If there is a restriction, with the exception of storing, the Controller may process Personal data only with the consent of the Data subject or to exercise a legal claim. The Controller must inform the Data subject that the restriction to the Personal data processing has been cancelled.

6. Right to object to the processing:

The Data subject has the right to object to the processing of his or her Personal data due to his / her particular situation if he/she is not certain of the lawfulness of processing under § 13, section 1, letter f) (relating to the Controller's legitimate interests), including profiling based on that provision. The Controller must not further process Personal data unless he demonstrates the necessary legitimate interests in the processing of Personal data that outweigh the rights or interests of the Data subject or the grounds for exercising a legal claim.

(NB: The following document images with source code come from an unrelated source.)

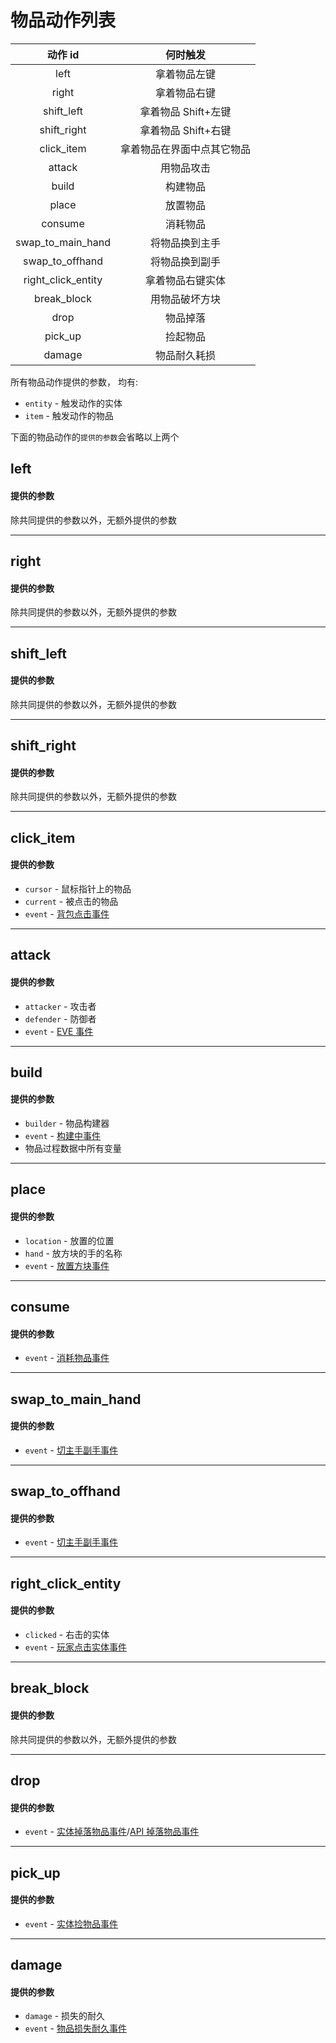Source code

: # 物品动作列表

|      动作 id       |          何时触发          |
| :----------------: | :------------------------: |
|        left        |        拿着物品左键        |
|       right        |        拿着物品右键        |
|     shift_left     |    拿着物品 Shift+左键     |
|    shift_right     |    拿着物品 Shift+右键     |
|     click_item     | 拿着物品在界面中点其它物品 |
|       attack       |         用物品攻击         |
|       build        |          构建物品          |
|       place        |          放置物品          |
|      consume       |          消耗物品          |
| swap_to_main_hand  |       将物品换到主手       |
|  swap_to_offhand   |       将物品换到副手       |
| right_click_entity |      拿着物品右键实体      |
|    break_block     |       用物品破坏方块       |
|        drop        |          物品掉落          |
|      pick_up       |          捡起物品          |
|       damage       |        物品耐久耗损        |

所有物品动作提供的参数，
均有:

- `entity` - 触发动作的实体
- `item` - 触发动作的物品

下面的物品动作的`提供的参数`会省略以上两个

## left

#### 提供的参数

除共同提供的参数以外，无额外提供的参数

---

## right

#### 提供的参数

除共同提供的参数以外，无额外提供的参数

---

## shift_left

#### 提供的参数

除共同提供的参数以外，无额外提供的参数

---

## shift_right

#### 提供的参数

除共同提供的参数以外，无额外提供的参数

---

## click_item

#### 提供的参数

- `cursor` - 鼠标指针上的物品
- `current` - 被点击的物品
- `event` - [背包点击事件](https://bukkit.windit.net/javadoc/org/bukkit/event/inventory/InventoryClickEvent.html)

---

## attack

#### 提供的参数

- `attacker` - 攻击者
- `defender` - 防御者
- `event` - [EVE 事件]()

---

## build

#### 提供的参数

- `builder` - 物品构建器
- `event` - [构建中事件]()
- 物品过程数据中所有变量

---

## place

#### 提供的参数

- `location` - 放置的位置
- `hand` - 放方块的手的名称
- `event` - [放置方块事件]()

---

## consume

#### 提供的参数

- `event` - [消耗物品事件](https://bukkit.windit.net/javadoc/org/bukkit/event/player/PlayerItemConsumeEvent.html)

---

## swap_to_main_hand

#### 提供的参数

- `event` - [切主手副手事件](https://bukkit.windit.net/javadoc/org/bukkit/event/player/PlayerSwapHandItemsEvent.html)

---

## swap_to_offhand

#### 提供的参数

- `event` - [切主手副手事件](https://bukkit.windit.net/javadoc/org/bukkit/event/player/PlayerSwapHandItemsEvent.html)

---

## right_click_entity

#### 提供的参数

- `clicked` - 右击的实体
- `event` - [玩家点击实体事件](https://bukkit.windit.net/javadoc/org/bukkit/event/player/PlayerInteractAtEntityEvent.html)

---

## break_block

#### 提供的参数

除共同提供的参数以外，无额外提供的参数

---

## drop

#### 提供的参数

- `event` - [实体掉落物品事件](https://bukkit.windit.net/javadoc/org/bukkit/event/entity/EntityDropItemEvent.html)/[API 掉落物品事件]()

---

## pick_up

#### 提供的参数

- `event` - [实体捡物品事件](https://bukkit.windit.net/javadoc/org/bukkit/event/entity/EntityPickupItemEvent.html)

---

## damage

#### 提供的参数

- `damage` - 损失的耐久
- `event` - [物品损失耐久事件](https://bukkit.windit.net/javadoc/org/bukkit/event/player/PlayerItemDamageEvent.html)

The Data subject has the right to object to the processing of Personal data relating to him/her for a direct marketing purpose, including profiling to the extent it relates to direct marketing. If the Data subject objects to the processing of Personal data for direct marketing purposes, the Controller may not process Personal data for these purposes.

7.The right of the Data subject to file a motion to initiate proceedings under § 100 of Act No. 18/2018 Coll. on Personal Data Protection

The Data subject has the right to file a motion to initiate a procedure to verify whether his/her Personal data are being processed legally and safely. The proceedings shall be initiated upon a proposal from the Data subject or a person claiming to be directly affected in terms of his/her rights.

The Controller shall notify the Data subject of his/her rights at the first contact with him/her and, if the Controller has obtained his/her Personal data from a third party, the Controller shall promptly notify him/her of this, request his/her consent and inform him/her.

If the Controller processes the Personal data of the Data subject on the basis of the provided consent, the Data subject has the right to withdraw such consent at any time.

The Data subject has the right to file a complaint with the supervisory authority in Slovak republic, which is the Office for Personal Data Protection, with registered address Hraničná street No. 4826/12, Bratislava, postal code: 820 07, Slovak republic, telephone number: 00421 323 132 14, web:

    10. Conclusion

Legislation, as well as our business strategy and related ways of processing your Personal data, may change. If we choose to update this privacy policy, we will post changes to our website and inform you of these changes. The Controller declares that processing of Personal data undertake in accordance with the Act and Regulations of GDPR and under the good manners and will act in a manner that does not contradict the Act or other generally binding legal regulations.